Node.js has gained a lot of popularity in the past few years. It is used by big names like LinkedIn, eBay, and Netflix, which proves it has been battle-tested well.

Clustering is a great way to optimize your Node.js app’s overall performance. In this tutorial, we will learn how to use clustering in Node.js to achieve these performance benefits by using all the available CPUs. Let’s get going.

What is clustering in Node.js?

Node.js, by default, does not utilize all CPU cores, even if the machine has multiple.

On the other hand, Node.js comes with a native cluster module. The cluster module enables creating child processes (workers) that run simultaneously while sharing the same server port.
Every child process has its own event loop, memory, and V8 instance.

The child processes use interprocess communication to communicate to the main parent Node.js process.

The need for clustering in Node.js

An instance of Node.js runs on a single thread (you can read more about threads in Node.js here). The official Node.js “About” page states: “Node.js being designed without threads doesn’t mean you can’t take advantage of multiple cores in your environment.” That’s where it points to the cluster module.

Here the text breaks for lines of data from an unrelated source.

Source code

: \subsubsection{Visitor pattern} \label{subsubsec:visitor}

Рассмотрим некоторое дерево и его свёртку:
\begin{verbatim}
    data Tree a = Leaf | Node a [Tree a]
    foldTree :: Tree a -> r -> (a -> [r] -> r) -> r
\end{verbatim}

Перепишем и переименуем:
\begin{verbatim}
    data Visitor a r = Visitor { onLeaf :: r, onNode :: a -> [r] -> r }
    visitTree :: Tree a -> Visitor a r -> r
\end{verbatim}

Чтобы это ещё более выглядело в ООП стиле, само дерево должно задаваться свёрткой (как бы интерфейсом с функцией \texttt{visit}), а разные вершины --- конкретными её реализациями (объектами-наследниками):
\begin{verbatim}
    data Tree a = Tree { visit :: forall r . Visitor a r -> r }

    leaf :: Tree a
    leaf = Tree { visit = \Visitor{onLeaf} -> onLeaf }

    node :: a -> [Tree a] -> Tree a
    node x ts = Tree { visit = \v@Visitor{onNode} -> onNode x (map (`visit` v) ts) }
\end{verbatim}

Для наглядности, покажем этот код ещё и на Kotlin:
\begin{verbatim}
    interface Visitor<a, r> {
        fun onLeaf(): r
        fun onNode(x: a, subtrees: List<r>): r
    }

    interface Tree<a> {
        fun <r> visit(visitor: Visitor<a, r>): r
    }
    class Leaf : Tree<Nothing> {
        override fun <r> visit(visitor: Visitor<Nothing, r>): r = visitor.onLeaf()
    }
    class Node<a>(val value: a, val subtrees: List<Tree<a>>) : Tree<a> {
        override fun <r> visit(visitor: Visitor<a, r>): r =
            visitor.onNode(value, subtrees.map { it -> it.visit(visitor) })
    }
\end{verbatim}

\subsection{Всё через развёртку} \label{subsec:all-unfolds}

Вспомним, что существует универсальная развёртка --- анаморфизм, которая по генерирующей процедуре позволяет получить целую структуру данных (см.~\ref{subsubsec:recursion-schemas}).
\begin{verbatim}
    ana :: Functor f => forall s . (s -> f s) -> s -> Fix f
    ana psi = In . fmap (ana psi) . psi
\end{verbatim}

The cluster module doc adds: “To take advantage of multi-core systems, the user will sometimes want to launch a cluster of Node.js processes to handle the load.” So, to take advantage of the multiple processors on the system running Node.js, we should use the cluster module.

Exploiting the available cores to distribute the load between them gives our Node.js app a performance boost. As most modern systems have multiple cores, we should be using the cluster module in Node.js to get the most performance juice out of these newer machines.

How does the Node.js cluster module work?

In a nutshell, the Node.js cluster module acts as a load balancer. It distributes a load to the child processes running simultaneously on a shared port. Node.js is not great with blocking code, so if there is only one processor and it’s blocked by a heavy and CPU-intensive operation, other requests are just waiting in the queue for this operation to complete.

With multiple processes, if one process is busy with a relatively CPU-intensive operation, other processes can take up the other requests coming in and utilize the other CPUs/cores available. This is the power of the cluster module — workers share the load and the app does not stop.

The master process can distribute the load to the child process in two ways. The first (and default) is a round-robin fashion. The second way is the master process listens to a socket and sends the work to interested workers. The workers then process the incoming requests.

However, the second method is not super clear and easy to comprehend like the basic round-robin approach.

Advantages of using clustering in Node.js

There are some distinct advantages to using clusters in Node.js. As the Node.js app is able to utilize all the CPU resources available (given most computers these days have a multi-core CPU), it will distribute the computing load to these cores. As load is distributed and all the CPU cores are well utilized, this will result in multiple threads improving throughput (measured in requests per second)

This is possible because with multiple processes ready to handle incoming requests, these requests can be processed simultaneously. Even if there is blocking or long-running tasks, only one worker is affected and other workers can continue handling other requests. Your Node.js application will not come to a halt like it could previously until the blocking operation is done.

Another advantage of having multiple workers is the app can be updated with minimal or no downtime at all. As there are multiple workers, they can be recycled/restarted one at a time. This means one child process can replace another one gracefully and there will be no time when no workers are inactive. As you can see, this easily optimizes the speed and efficiency of an update.

Enough of the theory, let’s have a look at some prerequisites next before diving into the code.


To follow this guide about Node.js clustering, you should have the following:

  • Node.js running on your machine, latest LTS is advisable. It is Node.js 18 at the time of writing.
  • Working knowledge of Node.js and Express
  • Basic knowledge on how processes and threads work
  • Working knowledge of Git and GitHub

Now let’s move into the code of this tutorial.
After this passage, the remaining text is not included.